Though I disagree with Hillary Clinton on most things, I would have voted for her in 2016 if I’d had a vote or known someone at one of the voting machine companies and I’ve always respected that she can correctly use and pronounce, at speed, a word like “megalomaniacally”: she’s a great, if uninspiring, talker — though inspirational talking is overrated. 

So far as I could tell from YouTube, two things she said earned standing ovations. First, her discussion of Roe v. Wade, or at least Freeland’s declaration, following Clinton’s discussion of Roe v. Wade, that Canada will always stand on the side of a woman’s right to choose.
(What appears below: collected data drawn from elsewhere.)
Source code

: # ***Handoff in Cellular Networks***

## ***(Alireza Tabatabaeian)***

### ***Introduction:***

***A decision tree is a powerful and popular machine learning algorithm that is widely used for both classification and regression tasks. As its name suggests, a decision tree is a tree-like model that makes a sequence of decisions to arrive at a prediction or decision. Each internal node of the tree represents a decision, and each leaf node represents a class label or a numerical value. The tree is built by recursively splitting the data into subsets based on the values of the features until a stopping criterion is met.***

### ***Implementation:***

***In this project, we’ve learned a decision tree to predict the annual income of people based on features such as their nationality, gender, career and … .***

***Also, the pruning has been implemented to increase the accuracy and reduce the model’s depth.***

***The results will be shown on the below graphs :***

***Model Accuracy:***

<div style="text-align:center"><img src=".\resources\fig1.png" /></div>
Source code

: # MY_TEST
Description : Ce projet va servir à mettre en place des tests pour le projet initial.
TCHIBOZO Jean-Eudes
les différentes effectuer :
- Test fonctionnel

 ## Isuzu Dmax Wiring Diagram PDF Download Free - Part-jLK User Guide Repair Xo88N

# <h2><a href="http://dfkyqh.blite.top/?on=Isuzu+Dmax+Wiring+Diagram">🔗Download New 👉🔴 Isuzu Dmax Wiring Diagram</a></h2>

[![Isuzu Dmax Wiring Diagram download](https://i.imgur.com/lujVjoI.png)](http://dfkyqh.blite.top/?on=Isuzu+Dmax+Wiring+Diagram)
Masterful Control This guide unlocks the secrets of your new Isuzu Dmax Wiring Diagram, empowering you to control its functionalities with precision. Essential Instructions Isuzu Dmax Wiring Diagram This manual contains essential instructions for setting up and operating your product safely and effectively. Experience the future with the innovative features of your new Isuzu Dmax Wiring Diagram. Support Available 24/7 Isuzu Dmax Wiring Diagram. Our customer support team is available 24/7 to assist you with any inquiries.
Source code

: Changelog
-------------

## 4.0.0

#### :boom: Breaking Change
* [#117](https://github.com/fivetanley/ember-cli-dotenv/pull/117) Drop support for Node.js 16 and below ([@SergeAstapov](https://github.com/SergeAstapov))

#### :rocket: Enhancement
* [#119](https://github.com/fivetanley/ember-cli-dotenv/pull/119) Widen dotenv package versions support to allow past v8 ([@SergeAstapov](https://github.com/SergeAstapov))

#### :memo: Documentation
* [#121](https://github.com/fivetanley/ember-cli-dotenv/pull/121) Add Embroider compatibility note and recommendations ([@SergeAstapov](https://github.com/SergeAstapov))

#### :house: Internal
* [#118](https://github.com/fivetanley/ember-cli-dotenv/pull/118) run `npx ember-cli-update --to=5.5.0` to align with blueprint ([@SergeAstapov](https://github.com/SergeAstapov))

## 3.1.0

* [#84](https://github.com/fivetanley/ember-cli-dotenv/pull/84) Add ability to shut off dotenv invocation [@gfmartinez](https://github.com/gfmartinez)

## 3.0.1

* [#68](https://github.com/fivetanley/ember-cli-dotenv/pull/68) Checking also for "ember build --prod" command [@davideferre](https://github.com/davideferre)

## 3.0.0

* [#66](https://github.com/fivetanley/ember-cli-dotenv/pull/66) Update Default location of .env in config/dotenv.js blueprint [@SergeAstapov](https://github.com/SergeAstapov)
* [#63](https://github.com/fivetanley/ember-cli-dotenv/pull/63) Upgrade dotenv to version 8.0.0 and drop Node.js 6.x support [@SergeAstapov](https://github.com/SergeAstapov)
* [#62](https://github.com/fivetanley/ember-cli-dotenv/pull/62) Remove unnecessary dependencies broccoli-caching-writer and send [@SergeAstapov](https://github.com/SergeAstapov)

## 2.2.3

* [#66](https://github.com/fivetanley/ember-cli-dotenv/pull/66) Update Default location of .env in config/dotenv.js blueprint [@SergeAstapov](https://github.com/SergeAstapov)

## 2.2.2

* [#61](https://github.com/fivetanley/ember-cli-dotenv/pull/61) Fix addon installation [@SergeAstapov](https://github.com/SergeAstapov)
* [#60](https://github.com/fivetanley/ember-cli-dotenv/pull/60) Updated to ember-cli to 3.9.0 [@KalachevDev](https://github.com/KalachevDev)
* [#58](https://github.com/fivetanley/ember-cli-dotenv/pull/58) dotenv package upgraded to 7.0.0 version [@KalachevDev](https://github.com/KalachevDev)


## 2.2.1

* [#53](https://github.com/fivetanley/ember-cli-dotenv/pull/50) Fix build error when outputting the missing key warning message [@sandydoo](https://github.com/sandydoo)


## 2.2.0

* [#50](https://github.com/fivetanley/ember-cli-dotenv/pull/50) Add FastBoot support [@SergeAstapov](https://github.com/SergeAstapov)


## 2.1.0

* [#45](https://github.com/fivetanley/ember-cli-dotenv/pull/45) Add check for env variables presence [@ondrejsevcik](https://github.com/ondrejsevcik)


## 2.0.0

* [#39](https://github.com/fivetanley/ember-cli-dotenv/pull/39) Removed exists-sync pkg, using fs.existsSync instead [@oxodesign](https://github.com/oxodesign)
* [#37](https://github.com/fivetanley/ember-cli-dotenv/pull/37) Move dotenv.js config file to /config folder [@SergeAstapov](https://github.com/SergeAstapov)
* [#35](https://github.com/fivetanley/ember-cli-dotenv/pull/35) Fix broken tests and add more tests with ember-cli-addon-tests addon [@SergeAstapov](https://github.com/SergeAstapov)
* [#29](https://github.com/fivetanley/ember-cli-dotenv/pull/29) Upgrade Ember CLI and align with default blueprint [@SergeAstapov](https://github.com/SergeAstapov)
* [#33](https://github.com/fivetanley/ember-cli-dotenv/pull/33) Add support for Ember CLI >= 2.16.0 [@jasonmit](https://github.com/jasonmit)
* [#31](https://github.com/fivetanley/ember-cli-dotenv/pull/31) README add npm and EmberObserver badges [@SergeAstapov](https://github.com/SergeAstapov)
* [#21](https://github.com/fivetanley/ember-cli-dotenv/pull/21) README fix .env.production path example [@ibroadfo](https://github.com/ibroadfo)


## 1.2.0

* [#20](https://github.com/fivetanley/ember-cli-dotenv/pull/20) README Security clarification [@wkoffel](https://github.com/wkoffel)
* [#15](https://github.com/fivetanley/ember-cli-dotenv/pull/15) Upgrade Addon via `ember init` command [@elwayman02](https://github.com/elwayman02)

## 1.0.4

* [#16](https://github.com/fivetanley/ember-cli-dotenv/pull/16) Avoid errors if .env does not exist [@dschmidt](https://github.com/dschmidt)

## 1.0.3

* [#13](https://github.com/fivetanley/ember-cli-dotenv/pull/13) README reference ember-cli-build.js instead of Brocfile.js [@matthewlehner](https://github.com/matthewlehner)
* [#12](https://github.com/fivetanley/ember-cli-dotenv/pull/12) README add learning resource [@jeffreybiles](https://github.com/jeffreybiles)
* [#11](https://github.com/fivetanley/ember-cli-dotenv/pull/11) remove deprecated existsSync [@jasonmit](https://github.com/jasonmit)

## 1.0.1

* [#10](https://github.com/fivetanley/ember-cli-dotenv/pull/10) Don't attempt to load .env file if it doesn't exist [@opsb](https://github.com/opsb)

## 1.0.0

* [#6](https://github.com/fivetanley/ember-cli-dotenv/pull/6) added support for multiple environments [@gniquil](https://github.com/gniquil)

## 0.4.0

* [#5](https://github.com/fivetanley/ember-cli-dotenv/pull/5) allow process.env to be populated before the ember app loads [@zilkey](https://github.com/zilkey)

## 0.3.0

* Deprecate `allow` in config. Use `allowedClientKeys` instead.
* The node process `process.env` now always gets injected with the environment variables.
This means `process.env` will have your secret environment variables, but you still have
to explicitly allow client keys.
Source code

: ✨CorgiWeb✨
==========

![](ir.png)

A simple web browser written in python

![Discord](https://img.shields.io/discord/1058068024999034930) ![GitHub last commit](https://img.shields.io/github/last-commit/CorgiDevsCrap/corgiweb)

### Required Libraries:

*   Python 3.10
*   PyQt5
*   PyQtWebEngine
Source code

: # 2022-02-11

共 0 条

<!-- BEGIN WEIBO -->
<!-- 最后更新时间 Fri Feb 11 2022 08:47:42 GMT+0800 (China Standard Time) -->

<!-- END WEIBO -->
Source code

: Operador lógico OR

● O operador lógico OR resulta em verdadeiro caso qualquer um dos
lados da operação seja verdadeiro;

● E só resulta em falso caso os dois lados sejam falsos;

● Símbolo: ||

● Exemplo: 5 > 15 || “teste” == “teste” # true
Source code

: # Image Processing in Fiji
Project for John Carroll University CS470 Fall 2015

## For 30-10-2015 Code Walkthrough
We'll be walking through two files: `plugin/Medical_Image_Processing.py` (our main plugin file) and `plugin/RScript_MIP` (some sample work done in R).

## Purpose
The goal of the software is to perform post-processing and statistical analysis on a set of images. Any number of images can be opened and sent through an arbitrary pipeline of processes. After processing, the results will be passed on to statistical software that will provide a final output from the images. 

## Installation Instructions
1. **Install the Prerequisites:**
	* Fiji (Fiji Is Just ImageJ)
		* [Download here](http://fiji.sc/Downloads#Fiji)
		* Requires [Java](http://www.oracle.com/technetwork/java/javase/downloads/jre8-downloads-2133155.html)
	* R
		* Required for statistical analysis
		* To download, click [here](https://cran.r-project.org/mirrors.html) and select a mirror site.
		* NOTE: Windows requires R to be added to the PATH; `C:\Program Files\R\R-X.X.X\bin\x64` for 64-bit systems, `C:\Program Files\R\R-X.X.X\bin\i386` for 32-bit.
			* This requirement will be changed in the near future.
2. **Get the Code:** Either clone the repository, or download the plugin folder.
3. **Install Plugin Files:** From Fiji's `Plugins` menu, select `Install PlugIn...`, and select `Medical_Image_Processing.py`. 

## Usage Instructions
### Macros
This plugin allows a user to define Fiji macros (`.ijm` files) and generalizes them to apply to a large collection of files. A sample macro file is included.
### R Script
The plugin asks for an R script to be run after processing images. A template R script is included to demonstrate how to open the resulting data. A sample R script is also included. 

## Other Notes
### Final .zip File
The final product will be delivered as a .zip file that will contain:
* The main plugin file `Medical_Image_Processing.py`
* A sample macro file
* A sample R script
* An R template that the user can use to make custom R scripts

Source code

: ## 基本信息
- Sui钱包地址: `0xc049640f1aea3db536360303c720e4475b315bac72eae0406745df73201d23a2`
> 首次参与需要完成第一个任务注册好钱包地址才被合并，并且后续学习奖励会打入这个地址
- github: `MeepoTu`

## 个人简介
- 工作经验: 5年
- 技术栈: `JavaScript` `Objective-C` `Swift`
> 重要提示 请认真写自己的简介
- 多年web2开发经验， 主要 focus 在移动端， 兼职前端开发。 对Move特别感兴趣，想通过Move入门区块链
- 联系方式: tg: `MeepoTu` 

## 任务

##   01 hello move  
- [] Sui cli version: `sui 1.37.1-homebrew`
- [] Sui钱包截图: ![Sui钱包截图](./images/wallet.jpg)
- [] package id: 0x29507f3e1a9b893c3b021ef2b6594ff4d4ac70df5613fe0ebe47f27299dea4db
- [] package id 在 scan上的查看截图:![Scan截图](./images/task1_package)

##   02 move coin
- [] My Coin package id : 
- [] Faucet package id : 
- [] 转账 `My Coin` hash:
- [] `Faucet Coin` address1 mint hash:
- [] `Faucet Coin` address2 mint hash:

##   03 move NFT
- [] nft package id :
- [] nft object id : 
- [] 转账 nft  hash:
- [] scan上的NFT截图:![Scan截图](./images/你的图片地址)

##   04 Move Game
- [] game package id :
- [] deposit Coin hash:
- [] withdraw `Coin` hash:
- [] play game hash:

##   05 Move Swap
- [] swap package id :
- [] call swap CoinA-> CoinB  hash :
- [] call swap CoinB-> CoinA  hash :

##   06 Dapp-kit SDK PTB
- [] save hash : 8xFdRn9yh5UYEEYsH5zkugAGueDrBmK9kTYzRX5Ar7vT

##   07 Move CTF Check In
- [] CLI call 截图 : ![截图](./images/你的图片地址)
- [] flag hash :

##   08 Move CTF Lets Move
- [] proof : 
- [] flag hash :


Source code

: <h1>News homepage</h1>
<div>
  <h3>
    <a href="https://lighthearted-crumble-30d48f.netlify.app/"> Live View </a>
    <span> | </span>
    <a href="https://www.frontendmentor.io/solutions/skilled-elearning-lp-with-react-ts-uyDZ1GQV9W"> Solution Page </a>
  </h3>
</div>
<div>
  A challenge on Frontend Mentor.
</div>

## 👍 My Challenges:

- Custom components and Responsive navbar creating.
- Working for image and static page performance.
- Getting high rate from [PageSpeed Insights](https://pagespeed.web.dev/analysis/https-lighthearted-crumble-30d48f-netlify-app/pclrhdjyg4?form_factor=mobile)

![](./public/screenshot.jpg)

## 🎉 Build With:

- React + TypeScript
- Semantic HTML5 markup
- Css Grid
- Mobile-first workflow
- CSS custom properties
It’s the kind of statement where, if this were a genuine conversation instead of a show-talk, you’d ask: “Well, don’t women in Sweden, France, Germany and lots of other countries where there are time limits on abortion nevertheless still have the right to choose?”

And the other was when she talked about how important it was that we continue to support Ukraine since Ukraine is fighting for our freedom. This was one of several opportunities Freeland took to brag — though always prefacing it by saying Canadians hate to brag, an argument that grows less convincing with every use — in this instance about Canada’s contribution to the struggle. We were the very first, did you know, to ban Russian oil and gas imports — though if we imported them at European scale, our foreign minister would still be consulting with her officials on just what the consequences of a ban would be. 

Speaking of China, Clinton’s no-nonsense approach to Chinese President-for-life Xi Jinping and his declaration that he didn’t want to leave the “problem” of Taiwan to a successor did not get a standing ovation and, unless I was imagining it, seemed to cause discomfort in a room full of people who until recently had been strongly pro-China. When Clinton talked about how, among many U.S. Republicans, especially men, there’s unhealthy respect for authoritarian leaders, it became clear she hadn’t been briefed on (though the whole room was involuntarily recalling) Prime Minister Justin Trudeau’s unfortunate expression of admiration for China’s ability to pivot its environmental policies on a yuan. 

One male Republican, the orange one who beat her in 2016, came in for special condemnation as someone willing to undermine his most cherished country’s institutions to pursue his own political and financial interests. We all need to be aware of the dangers such men present to our democracy, Clinton said. When people engage in election denialism, when they go so far as to storm and temporarily take over Congress, the threat is very real and needs to be denounced and fought. 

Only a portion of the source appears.